(Records from a dataset)
━━━━━━━━━━
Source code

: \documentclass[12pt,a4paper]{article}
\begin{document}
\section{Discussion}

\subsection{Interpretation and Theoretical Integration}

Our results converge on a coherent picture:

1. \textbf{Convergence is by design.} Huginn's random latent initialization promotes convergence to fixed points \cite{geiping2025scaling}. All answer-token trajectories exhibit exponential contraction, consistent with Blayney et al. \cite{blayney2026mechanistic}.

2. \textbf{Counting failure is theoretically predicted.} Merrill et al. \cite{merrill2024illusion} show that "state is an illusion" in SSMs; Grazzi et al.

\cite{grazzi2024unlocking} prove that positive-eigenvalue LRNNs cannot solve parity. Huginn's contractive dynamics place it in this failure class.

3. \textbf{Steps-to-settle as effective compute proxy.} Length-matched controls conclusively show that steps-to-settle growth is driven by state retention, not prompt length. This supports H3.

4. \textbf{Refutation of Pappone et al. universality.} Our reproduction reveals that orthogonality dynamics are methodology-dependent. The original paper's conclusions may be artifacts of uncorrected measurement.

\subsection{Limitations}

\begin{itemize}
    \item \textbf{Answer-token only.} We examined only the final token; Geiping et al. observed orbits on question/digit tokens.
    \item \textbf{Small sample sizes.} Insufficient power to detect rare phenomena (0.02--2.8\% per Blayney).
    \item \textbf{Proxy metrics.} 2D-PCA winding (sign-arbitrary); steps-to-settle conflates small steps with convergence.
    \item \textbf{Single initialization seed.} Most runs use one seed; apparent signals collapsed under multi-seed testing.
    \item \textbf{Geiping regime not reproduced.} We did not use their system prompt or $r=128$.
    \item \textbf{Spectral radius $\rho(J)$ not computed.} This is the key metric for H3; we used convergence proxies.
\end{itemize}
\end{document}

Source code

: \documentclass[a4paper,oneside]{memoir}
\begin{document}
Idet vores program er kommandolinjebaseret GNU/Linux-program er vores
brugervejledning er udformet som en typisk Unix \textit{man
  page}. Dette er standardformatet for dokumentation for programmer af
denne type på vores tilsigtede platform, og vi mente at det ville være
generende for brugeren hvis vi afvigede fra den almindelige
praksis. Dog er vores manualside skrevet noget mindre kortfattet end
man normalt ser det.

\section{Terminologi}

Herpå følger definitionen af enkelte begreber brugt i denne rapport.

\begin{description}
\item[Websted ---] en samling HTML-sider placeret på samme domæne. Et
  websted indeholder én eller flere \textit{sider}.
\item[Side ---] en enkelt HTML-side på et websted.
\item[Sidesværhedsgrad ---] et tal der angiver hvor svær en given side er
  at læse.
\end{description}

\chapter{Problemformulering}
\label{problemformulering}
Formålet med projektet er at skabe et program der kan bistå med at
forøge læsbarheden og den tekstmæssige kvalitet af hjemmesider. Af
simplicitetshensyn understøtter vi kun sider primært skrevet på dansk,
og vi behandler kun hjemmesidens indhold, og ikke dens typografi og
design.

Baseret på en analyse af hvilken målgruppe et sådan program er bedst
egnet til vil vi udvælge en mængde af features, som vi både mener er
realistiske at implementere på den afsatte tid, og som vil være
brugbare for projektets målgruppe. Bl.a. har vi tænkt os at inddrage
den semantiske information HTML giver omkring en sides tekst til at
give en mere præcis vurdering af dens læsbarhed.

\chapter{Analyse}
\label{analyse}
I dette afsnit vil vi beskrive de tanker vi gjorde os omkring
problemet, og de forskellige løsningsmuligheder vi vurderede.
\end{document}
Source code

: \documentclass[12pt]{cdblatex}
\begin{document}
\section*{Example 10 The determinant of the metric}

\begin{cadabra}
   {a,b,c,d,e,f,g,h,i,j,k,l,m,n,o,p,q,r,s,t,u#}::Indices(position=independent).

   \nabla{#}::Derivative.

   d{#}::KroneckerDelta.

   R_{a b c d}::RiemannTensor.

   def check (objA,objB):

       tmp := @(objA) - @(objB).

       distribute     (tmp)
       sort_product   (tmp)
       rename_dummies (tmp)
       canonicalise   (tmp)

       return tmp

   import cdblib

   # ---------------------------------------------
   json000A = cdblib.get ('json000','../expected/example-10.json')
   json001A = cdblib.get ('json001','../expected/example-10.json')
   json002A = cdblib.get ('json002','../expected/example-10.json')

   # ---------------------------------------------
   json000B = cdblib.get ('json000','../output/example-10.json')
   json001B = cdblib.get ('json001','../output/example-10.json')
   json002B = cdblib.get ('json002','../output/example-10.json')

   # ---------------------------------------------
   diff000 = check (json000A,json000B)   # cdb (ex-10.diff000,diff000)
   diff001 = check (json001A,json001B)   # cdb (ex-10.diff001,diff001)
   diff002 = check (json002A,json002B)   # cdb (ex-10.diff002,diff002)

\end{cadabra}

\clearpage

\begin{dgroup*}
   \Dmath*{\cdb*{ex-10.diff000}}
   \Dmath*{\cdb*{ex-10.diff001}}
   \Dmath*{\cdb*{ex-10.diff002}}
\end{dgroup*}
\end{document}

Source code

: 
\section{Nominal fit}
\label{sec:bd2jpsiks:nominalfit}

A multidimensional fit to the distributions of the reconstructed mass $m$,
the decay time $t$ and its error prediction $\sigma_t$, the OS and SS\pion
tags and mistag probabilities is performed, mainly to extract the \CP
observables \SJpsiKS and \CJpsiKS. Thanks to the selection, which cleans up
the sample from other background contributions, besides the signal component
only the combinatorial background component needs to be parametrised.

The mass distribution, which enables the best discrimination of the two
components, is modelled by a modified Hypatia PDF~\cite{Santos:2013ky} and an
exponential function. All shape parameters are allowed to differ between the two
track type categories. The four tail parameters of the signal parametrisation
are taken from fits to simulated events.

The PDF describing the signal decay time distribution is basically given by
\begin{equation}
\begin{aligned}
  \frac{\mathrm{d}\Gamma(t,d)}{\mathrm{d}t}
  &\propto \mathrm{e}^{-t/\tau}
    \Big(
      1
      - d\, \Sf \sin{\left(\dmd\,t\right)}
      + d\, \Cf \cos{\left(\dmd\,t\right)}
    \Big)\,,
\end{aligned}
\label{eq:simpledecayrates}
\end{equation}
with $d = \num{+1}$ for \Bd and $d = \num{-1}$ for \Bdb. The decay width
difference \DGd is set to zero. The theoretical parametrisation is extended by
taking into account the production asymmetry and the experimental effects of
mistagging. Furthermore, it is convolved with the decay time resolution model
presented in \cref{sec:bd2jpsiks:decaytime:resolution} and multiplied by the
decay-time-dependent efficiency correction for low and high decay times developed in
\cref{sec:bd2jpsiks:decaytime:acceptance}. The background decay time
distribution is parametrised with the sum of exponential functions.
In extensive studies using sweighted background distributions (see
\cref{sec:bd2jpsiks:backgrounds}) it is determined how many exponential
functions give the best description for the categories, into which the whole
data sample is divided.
━━━━━━━━━━
- INSTRUCTIONS TO FOLLOW: Every record shown above must be echoed exactly.

- SOLUTION FOR THIS EXERCISE:
Source code

: \documentclass[12pt,a4paper]{article}
\begin{document}
\section{Discussion}

\subsection{Interpretation and Theoretical Integration}

Our results converge on a coherent picture:

1. \textbf{Convergence is by design.} Huginn's random latent initialization promotes convergence to fixed points \cite{geiping2025scaling}. All answer-token trajectories exhibit exponential contraction, consistent with Blayney et al. \cite{blayney2026mechanistic}.

2. \textbf{Counting failure is theoretically predicted.} Merrill et al. \cite{merrill2024illusion} show that "state is an illusion" in SSMs; Grazzi et al.

\cite{grazzi2024unlocking} prove that positive-eigenvalue LRNNs cannot solve parity. Huginn's contractive dynamics place it in this failure class.

3. \textbf{Steps-to-settle as effective compute proxy.} Length-matched controls conclusively show that steps-to-settle growth is driven by state retention, not prompt length. This supports H3.

4. \textbf{Refutation of Pappone et al. universality.} Our reproduction reveals that orthogonality dynamics are methodology-dependent. The original paper's conclusions may be artifacts of uncorrected measurement.

\subsection{Limitations}

\begin{itemize}
    \item \textbf{Answer-token only.} We examined only the final token; Geiping et al. observed orbits on question/digit tokens.
    \item \textbf{Small sample sizes.} Insufficient power to detect rare phenomena (0.02--2.8\% per Blayney).
    \item \textbf{Proxy metrics.} 2D-PCA winding (sign-arbitrary); steps-to-settle conflates small steps with convergence.
    \item \textbf{Single initialization seed.} Most runs use one seed; apparent signals collapsed under multi-seed testing.
    \item \textbf{Geiping regime not reproduced.} We did not use their system prompt or $r=128$.
    \item \textbf{Spectral radius $\rho(J)$ not computed.} This is the key metric for H3; we used convergence proxies.
\end{itemize}
\end{document}

Source code

: \documentclass[a4paper,oneside]{memoir}
\begin{document}
Idet vores program er kommandolinjebaseret GNU/Linux-program er vores
brugervejledning er udformet som en typisk Unix \textit{man
  page}. Dette er standardformatet for dokumentation for programmer af
denne type på vores tilsigtede platform, og vi mente at det ville være
generende for brugeren hvis vi afvigede fra den almindelige
praksis. Dog er vores manualside skrevet noget mindre kortfattet end
man normalt ser det.

\section{Terminologi}

Herpå følger definitionen af enkelte begreber brugt i denne rapport.

\begin{description}
\item[Websted ---] en samling HTML-sider placeret på samme domæne. Et
  websted indeholder én eller flere \textit{sider}.
\item[Side ---] en enkelt HTML-side på et websted.
\item[Sidesværhedsgrad ---] et tal der angiver hvor svær en given side er
  at læse.
\end{description}

\chapter{Problemformulering}
\label{problemformulering}
Formålet med projektet er at skabe et program der kan bistå med at
forøge læsbarheden og den tekstmæssige kvalitet af hjemmesider. Af
simplicitetshensyn understøtter vi kun sider primært skrevet på dansk,
og vi behandler kun hjemmesidens indhold, og ikke dens typografi og
design.

Baseret på en analyse af hvilken målgruppe et sådan program er bedst
egnet til vil vi udvælge en mængde af features, som vi både mener er
realistiske at implementere på den afsatte tid, og som vil være
brugbare for projektets målgruppe. Bl.a. har vi tænkt os at inddrage
den semantiske information HTML giver omkring en sides tekst til at
give en mere præcis vurdering af dens læsbarhed.

\chapter{Analyse}
\label{analyse}
I dette afsnit vil vi beskrive de tanker vi gjorde os omkring
problemet, og de forskellige løsningsmuligheder vi vurderede.
\end{document}
Source code

: \documentclass[12pt]{cdblatex}
\begin{document}
\section*{Example 10 The determinant of the metric}

\begin{cadabra}
   {a,b,c,d,e,f,g,h,i,j,k,l,m,n,o,p,q,r,s,t,u#}::Indices(position=independent).

   \nabla{#}::Derivative.

   d{#}::KroneckerDelta.

   R_{a b c d}::RiemannTensor.

   def check (objA,objB):

       tmp := @(objA) - @(objB).

       distribute     (tmp)
       sort_product   (tmp)
       rename_dummies (tmp)
       canonicalise   (tmp)

       return tmp

   import cdblib

   # ---------------------------------------------
   json000A = cdblib.get ('json000','../expected/example-10.json')
   json001A = cdblib.get ('json001','../expected/example-10.json')
   json002A = cdblib.get ('json002','../expected/example-10.json')

   # ---------------------------------------------
   json000B = cdblib.get ('json000','../output/example-10.json')
   json001B = cdblib.get ('json001','../output/example-10.json')
   json002B = cdblib.get ('json002','../output/example-10.json')

   # ---------------------------------------------
   diff000 = check (json000A,json000B)   # cdb (ex-10.diff000,diff000)
   diff001 = check (json001A,json001B)   # cdb (ex-10.diff001,diff001)
   diff002 = check (json002A,json002B)   # cdb (ex-10.diff002,diff002)

\end{cadabra}

\clearpage

\begin{dgroup*}
   \Dmath*{\cdb*{ex-10.diff000}}
   \Dmath*{\cdb*{ex-10.diff001}}
   \Dmath*{\cdb*{ex-10.diff002}}
\end{dgroup*}
\end{document}

Source code

: 
\section{Nominal fit}
\label{sec:bd2jpsiks:nominalfit}

A multidimensional fit to the distributions of the reconstructed mass $m$,
the decay time $t$ and its error prediction $\sigma_t$, the OS and SS\pion
tags and mistag probabilities is performed, mainly to extract the \CP
observables \SJpsiKS and \CJpsiKS. Thanks to the selection, which cleans up
the sample from other background contributions, besides the signal component
only the combinatorial background component needs to be parametrised.

The mass distribution, which enables the best discrimination of the two
components, is modelled by a modified Hypatia PDF~\cite{Santos:2013ky} and an
exponential function. All shape parameters are allowed to differ between the two
track type categories. The four tail parameters of the signal parametrisation
are taken from fits to simulated events.

The PDF describing the signal decay time distribution is basically given by
\begin{equation}
\begin{aligned}
  \frac{\mathrm{d}\Gamma(t,d)}{\mathrm{d}t}
  &\propto \mathrm{e}^{-t/\tau}
    \Big(
      1
      - d\, \Sf \sin{\left(\dmd\,t\right)}
      + d\, \Cf \cos{\left(\dmd\,t\right)}
    \Big)\,,
\end{aligned}
\label{eq:simpledecayrates}
\end{equation}
with $d = \num{+1}$ for \Bd and $d = \num{-1}$ for \Bdb. The decay width
difference \DGd is set to zero. The theoretical parametrisation is extended by
taking into account the production asymmetry and the experimental effects of
mistagging. Furthermore, it is convolved with the decay time resolution model
presented in \cref{sec:bd2jpsiks:decaytime:resolution} and multiplied by the
decay-time-dependent efficiency correction for low and high decay times developed in
\cref{sec:bd2jpsiks:decaytime:acceptance}. The background decay time
distribution is parametrised with the sum of exponential functions.
In extensive studies using sweighted background distributions (see
\cref{sec:bd2jpsiks:backgrounds}) it is determined how many exponential
functions give the best description for the categories, into which the whole
data sample is divided.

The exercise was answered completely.